Record set:

= = = = =

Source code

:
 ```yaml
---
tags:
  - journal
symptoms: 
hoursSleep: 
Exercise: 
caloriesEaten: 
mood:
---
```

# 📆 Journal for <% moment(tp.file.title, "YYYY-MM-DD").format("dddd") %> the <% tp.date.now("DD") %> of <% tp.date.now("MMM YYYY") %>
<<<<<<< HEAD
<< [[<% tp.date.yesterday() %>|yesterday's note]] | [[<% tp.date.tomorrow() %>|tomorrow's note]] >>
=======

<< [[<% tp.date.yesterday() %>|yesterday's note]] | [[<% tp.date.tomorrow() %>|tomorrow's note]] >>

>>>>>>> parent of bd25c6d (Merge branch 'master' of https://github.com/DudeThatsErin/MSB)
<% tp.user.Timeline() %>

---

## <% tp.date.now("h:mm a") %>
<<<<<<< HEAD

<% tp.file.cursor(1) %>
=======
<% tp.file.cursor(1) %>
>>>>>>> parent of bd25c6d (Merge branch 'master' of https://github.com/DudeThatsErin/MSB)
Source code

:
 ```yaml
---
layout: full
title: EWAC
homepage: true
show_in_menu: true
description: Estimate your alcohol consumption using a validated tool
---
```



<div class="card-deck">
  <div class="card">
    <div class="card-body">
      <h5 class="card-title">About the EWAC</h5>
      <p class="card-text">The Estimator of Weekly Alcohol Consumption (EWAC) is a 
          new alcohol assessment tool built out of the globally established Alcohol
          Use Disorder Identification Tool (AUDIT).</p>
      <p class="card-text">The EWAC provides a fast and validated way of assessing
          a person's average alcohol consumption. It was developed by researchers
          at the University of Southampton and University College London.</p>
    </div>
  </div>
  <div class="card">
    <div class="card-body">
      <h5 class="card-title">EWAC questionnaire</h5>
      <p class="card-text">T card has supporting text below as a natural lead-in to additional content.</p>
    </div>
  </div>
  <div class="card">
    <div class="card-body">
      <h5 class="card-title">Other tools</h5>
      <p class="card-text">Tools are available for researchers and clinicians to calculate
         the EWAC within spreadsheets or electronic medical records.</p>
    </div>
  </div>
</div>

= = = = =

To do:
An exact copy of all the records above is needed.

Written answer:
Source code

:
 ```yaml
---
tags:
  - journal
symptoms: 
hoursSleep: 
Exercise: 
caloriesEaten: 
mood:
---
```

# 📆 Journal for <% moment(tp.file.title, "YYYY-MM-DD").format("dddd") %> the <% tp.date.now("DD") %> of <% tp.date.now("MMM YYYY") %>
<<<<<<< HEAD
<< [[<% tp.date.yesterday() %>|yesterday's note]] | [[<% tp.date.tomorrow() %>|tomorrow's note]] >>
=======

<< [[<% tp.date.yesterday() %>|yesterday's note]] | [[<% tp.date.tomorrow() %>|tomorrow's note]] >>

>>>>>>> parent of bd25c6d (Merge branch 'master' of https://github.com/DudeThatsErin/MSB)
<% tp.user.Timeline() %>

---

## <% tp.date.now("h:mm a") %>
<<<<<<< HEAD

<% tp.file.cursor(1) %>
=======
<% tp.file.cursor(1) %>
>>>>>>> parent of bd25c6d (Merge branch 'master' of https://github.com/DudeThatsErin/MSB)
Source code

:
 ```yaml
---
layout: full
title: EWAC
homepage: true
show_in_menu: true
description: Estimate your alcohol consumption using a validated tool
---
```



<div class="card-deck">
  <div class="card">
    <div class="card-body">
      <h5 class="card-title">About the EWAC</h5>
      <p class="card-text">The Estimator of Weekly Alcohol Consumption (EWAC) is a 
          new alcohol assessment tool built out of the globally established Alcohol
          Use Disorder Identification Tool (AUDIT).</p>
      <p class="card-text">The EWAC provides a fast and validated way of assessing
          a person's average alcohol consumption. It was developed by researchers
          at the University of Southampton and University College London.</p>
    </div>
  </div>
  <div class="card">
    <div class="card-body">
      <h5 class="card-title">EWAC questionnaire</h5>
      <p class="card-text">T card has supporting text below as a natural lead-in to additional content.</p>
    </div>
  </div>
  <div class="card">
    <div class="card-body">
      <h5 class="card-title">Other tools</h5>
      <p class="card-text">Tools are available for researchers and clinicians to calculate
         the EWAC within spreadsheets or electronic medical records.</p>
    </div>
  </div>
</div>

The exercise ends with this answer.